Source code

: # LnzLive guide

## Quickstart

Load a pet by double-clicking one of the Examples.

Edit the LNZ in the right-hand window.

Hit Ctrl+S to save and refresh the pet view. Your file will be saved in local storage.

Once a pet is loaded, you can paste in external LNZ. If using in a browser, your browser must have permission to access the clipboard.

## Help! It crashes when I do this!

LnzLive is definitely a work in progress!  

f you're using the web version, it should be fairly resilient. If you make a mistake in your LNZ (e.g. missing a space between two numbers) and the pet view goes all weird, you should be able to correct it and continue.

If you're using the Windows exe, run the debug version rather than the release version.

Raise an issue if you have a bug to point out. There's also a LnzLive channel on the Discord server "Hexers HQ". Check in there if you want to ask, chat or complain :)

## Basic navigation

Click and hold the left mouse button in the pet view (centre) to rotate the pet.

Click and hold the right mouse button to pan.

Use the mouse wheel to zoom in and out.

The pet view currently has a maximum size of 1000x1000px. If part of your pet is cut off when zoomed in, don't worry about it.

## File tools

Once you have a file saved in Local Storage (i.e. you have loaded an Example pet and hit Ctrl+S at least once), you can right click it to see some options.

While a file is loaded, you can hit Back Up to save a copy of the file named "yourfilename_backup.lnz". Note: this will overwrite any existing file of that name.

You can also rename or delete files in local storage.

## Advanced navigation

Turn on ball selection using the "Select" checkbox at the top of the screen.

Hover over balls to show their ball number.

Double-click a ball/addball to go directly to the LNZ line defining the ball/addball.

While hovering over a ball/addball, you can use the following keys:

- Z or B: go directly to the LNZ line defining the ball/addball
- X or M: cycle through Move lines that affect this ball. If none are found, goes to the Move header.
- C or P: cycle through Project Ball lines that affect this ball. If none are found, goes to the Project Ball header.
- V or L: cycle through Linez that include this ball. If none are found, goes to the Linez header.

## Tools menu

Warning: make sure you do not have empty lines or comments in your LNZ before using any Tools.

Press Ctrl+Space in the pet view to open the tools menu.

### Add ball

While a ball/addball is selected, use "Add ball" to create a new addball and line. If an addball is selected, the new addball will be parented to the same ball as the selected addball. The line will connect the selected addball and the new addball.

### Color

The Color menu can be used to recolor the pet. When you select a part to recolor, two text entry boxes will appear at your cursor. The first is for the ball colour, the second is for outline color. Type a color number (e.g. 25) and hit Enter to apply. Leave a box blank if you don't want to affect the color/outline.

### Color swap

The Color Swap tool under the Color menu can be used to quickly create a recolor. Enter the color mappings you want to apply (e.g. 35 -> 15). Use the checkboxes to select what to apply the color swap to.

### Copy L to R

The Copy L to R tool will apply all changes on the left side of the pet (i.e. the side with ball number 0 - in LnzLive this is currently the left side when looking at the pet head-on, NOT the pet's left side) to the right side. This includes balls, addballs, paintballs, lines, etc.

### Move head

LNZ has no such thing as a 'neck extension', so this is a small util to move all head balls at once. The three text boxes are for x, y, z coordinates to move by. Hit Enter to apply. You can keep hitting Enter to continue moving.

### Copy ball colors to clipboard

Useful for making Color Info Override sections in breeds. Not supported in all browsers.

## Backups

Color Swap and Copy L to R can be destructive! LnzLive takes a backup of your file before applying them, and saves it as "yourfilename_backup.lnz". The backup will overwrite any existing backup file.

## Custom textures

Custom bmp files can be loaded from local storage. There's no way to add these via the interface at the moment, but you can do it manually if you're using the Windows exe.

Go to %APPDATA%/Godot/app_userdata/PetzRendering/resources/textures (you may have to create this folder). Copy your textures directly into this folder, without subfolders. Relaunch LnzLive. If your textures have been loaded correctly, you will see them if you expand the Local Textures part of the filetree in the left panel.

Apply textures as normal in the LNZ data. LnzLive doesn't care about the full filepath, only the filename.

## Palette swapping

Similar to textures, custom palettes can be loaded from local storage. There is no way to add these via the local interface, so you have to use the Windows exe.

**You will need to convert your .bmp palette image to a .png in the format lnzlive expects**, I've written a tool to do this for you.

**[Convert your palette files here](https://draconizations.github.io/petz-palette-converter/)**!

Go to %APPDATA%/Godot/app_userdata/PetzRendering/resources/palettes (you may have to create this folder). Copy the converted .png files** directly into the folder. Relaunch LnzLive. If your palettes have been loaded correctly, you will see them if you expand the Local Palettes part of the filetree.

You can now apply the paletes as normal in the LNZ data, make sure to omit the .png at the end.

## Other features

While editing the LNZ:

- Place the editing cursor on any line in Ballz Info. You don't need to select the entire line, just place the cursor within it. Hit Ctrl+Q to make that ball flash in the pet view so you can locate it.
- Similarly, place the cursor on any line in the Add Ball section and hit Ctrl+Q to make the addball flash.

* * * * * * *

Number of lines above holding "create"? Give that number alone.

### Task result
4